Raluca Crisan [00:11:17] Yeah, that’s exactly right. This is a very bad analogy, but if you just look at the pure numbers, less than 10 percent of startups that are funded are female only founded the past year. I mean, it’s just seems very unlikely that this is a coincidence. I think it’s the same with machine learning and bias. I think it can pick up on these issues a little bit as well, because for it it’s just patterns that it sees: it’s like, well, if you’ve seen this, it’s unlikely … that’s why it comes up with these bias things. But we know, OK, let’s try to teach it that it’s not right.

Ciprian Borodescu [00:12:13] You’re absolutely right and I have a question about that. But until then, because that’s an important topic and honestly, between me and you, because nobody else is listening, you don’t actually need AI to figure out that we do have a gender problem in the STEM, in the startup world, in the entrepreneurial world when it comes to female funded startups. But about that in a minute. Until then, I wanted to ask you what other industries are susceptible to AI or machine learning biases and assuming that all industries are in fact affected by it, how should companies initiate conversations around ethics and not just sporadic, here and there, but a continuous dialog that I imagine should happen at the leadership level, yielding results. Where should they start and what are some of the most important things to consider when it comes to ethical AI, at the company level? 

Raluca Crisan [00:13:17] That is a great question. I’m not sure I’m the right person to answer, but I’ll give you my perspective. First of all, in terms of sectors it’s definitely a horizontal problem. I think financial sector is quite prone to bias just because it’s a little bit more spread out, I think. Whereas in recruitment, a lot of decisions still happen by humans. In the financial sector, things are automated, which is why they’re underpinned by potentially ML or just normal algorithm. So the problem is more of today, I’d say. But we’re also seeing the other key sector is justice, as with the cases in the States and also recently a couple of cases in the Netherlands. 

Ciprian Borodescu [00:14:07] Maybe we can stop for a bit here and you can give an example. I have to say that I’m not familiar with the Netherlands case. 

Raluca Crisan [00:14:20] As far as I can remember, they had some sort of decisioning system for giving out benefits to people, to citizens, and someone took them to court. I’m assuming it was an NGO, I don’t remember the details, but the court said: do not use algorithms for this anymore. It was quite extreme, which is why I’m saying that in Europe we’re going maybe a little bit too far. 

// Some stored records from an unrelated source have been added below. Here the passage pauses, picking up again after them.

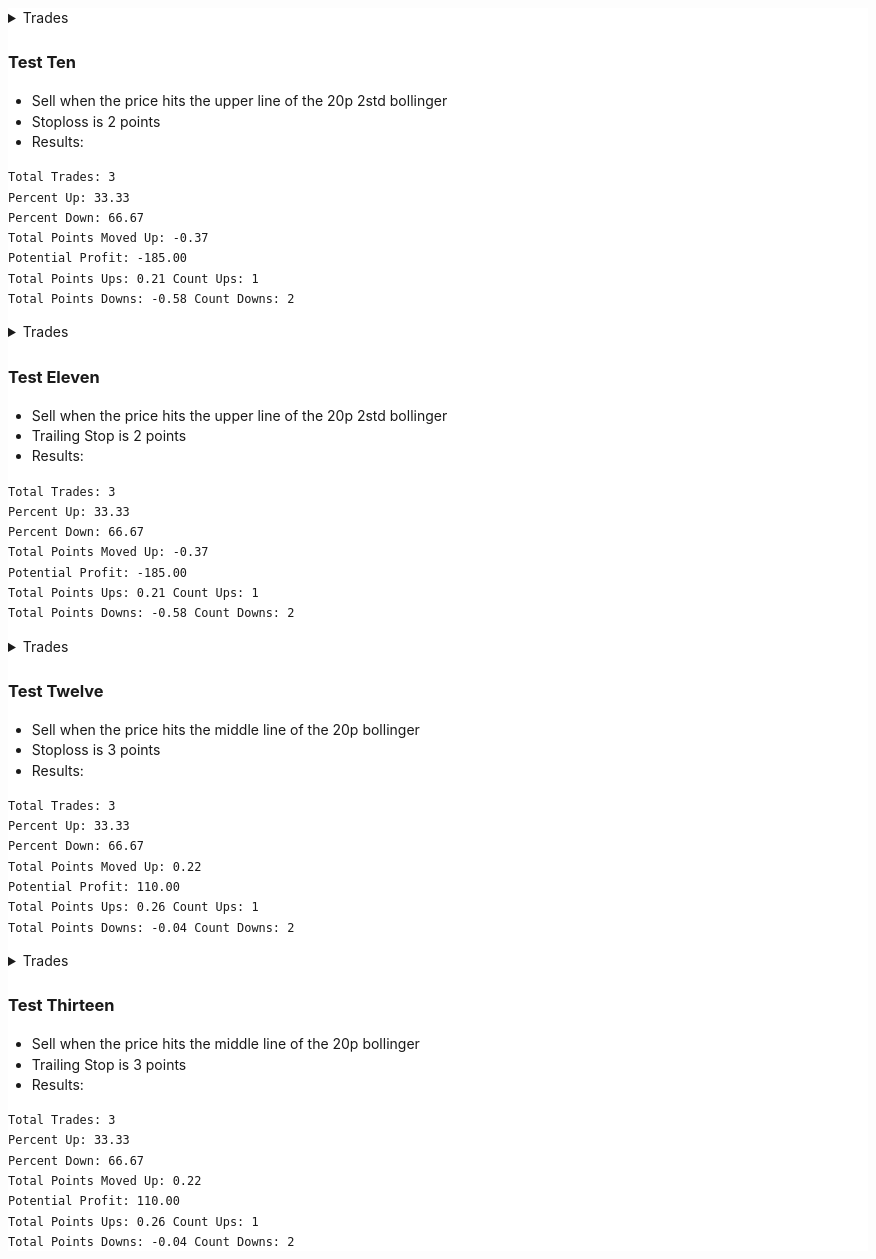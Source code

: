<details><summary>Trades</summary></details>

### Test Ten
* Sell when the price hits the upper line of the 20p 2std bollinger
* Stoploss is 2 points
* Results:
```
Total Trades: 3
Percent Up: 33.33
Percent Down: 66.67
Total Points Moved Up: -0.37
Potential Profit: -185.00
Total Points Ups: 0.21 Count Ups: 1
Total Points Downs: -0.58 Count Downs: 2
```

<details><summary>Trades</summary></details>

### Test Eleven
* Sell when the price hits the upper line of the 20p 2std bollinger
* Trailing Stop is 2 points
* Results:
```
Total Trades: 3
Percent Up: 33.33
Percent Down: 66.67
Total Points Moved Up: -0.37
Potential Profit: -185.00
Total Points Ups: 0.21 Count Ups: 1
Total Points Downs: -0.58 Count Downs: 2
```

<details><summary>Trades</summary></details>

### Test Twelve
* Sell when the price hits the middle line of the 20p bollinger
* Stoploss is 3 points
* Results:
```
Total Trades: 3
Percent Up: 33.33
Percent Down: 66.67
Total Points Moved Up: 0.22
Potential Profit: 110.00
Total Points Ups: 0.26 Count Ups: 1
Total Points Downs: -0.04 Count Downs: 2
```

<details><summary>Trades</summary></details>

### Test Thirteen
* Sell when the price hits the middle line of the 20p bollinger
* Trailing Stop is 3 points
* Results:
```
Total Trades: 3
Percent Up: 33.33
Percent Down: 66.67
Total Points Moved Up: 0.22
Potential Profit: 110.00
Total Points Ups: 0.26 Count Ups: 1
Total Points Downs: -0.04 Count Downs: 2
```
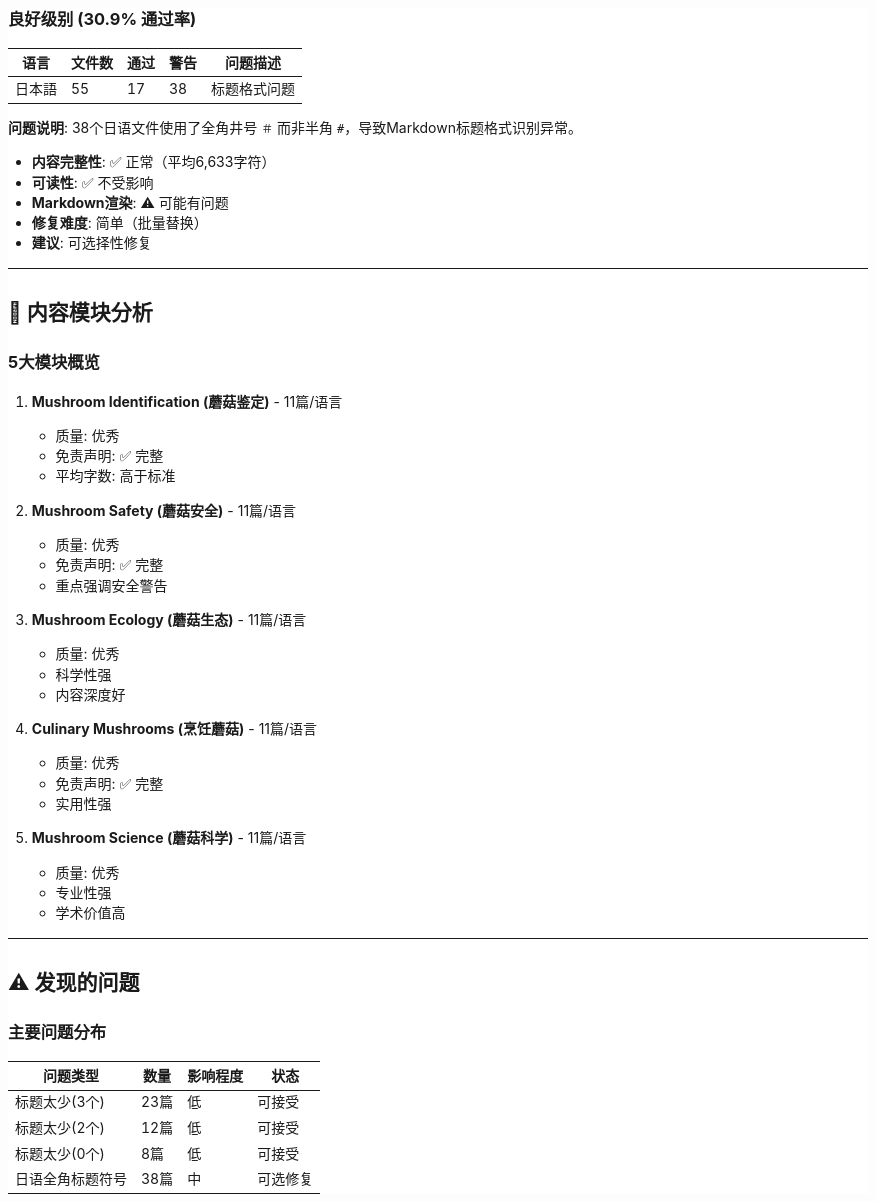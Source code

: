 ### 良好级别 (30.9% 通过率)

| 语言 | 文件数 | 通过 | 警告 | 问题描述 |
|------|--------|------|------|---------|
| 日本語 | 55 | 17 | 38 | 标题格式问题 |

**问题说明**: 38个日语文件使用了全角井号 `＃` 而非半角 `#`，导致Markdown标题格式识别异常。
- **内容完整性**: ✅ 正常（平均6,633字符）
- **可读性**: ✅ 不受影响
- **Markdown渲染**: ⚠️ 可能有问题
- **修复难度**: 简单（批量替换）
- **建议**: 可选择性修复

---

## 📁 内容模块分析

### 5大模块概览

1. **Mushroom Identification (蘑菇鉴定)** - 11篇/语言
   - 质量: 优秀
   - 免责声明: ✅ 完整
   - 平均字数: 高于标准

2. **Mushroom Safety (蘑菇安全)** - 11篇/语言
   - 质量: 优秀
   - 免责声明: ✅ 完整
   - 重点强调安全警告

3. **Mushroom Ecology (蘑菇生态)** - 11篇/语言
   - 质量: 优秀
   - 科学性强
   - 内容深度好

4. **Culinary Mushrooms (烹饪蘑菇)** - 11篇/语言
   - 质量: 优秀
   - 免责声明: ✅ 完整
   - 实用性强

5. **Mushroom Science (蘑菇科学)** - 11篇/语言
   - 质量: 优秀
   - 专业性强
   - 学术价值高

---

## ⚠️ 发现的问题

### 主要问题分布

| 问题类型 | 数量 | 影响程度 | 状态 |
|---------|------|---------|------|
| 标题太少(3个) | 23篇 | 低 | 可接受 |
| 标题太少(2个) | 12篇 | 低 | 可接受 |
| 标题太少(0个) | 8篇 | 低 | 可接受 |
| 日语全角标题符号 | 38篇 | 中 | 可选修复 |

Raluca Crisan [00:14:58] There was another case in Italy, involving Deliveroo – no one would have thought of it. But essentially when they’re matching jobs to workers algorithms they’re using could be considered discriminatory. Again, a court ruled that and the intricacy there was because, you know, let’s say if you’re more available and more often are things like this, then maybe you’re more likely to be of a certain demographic. So, for instance, if you’re a mom and you put your kids to bed at 8:30 and you’re never available at that hour, if you use those kind of features it can be infered that you’re discriminating against that demographic. I think was a little bit more clear cut that that, but that’s the main idea … that it was just a little bit of.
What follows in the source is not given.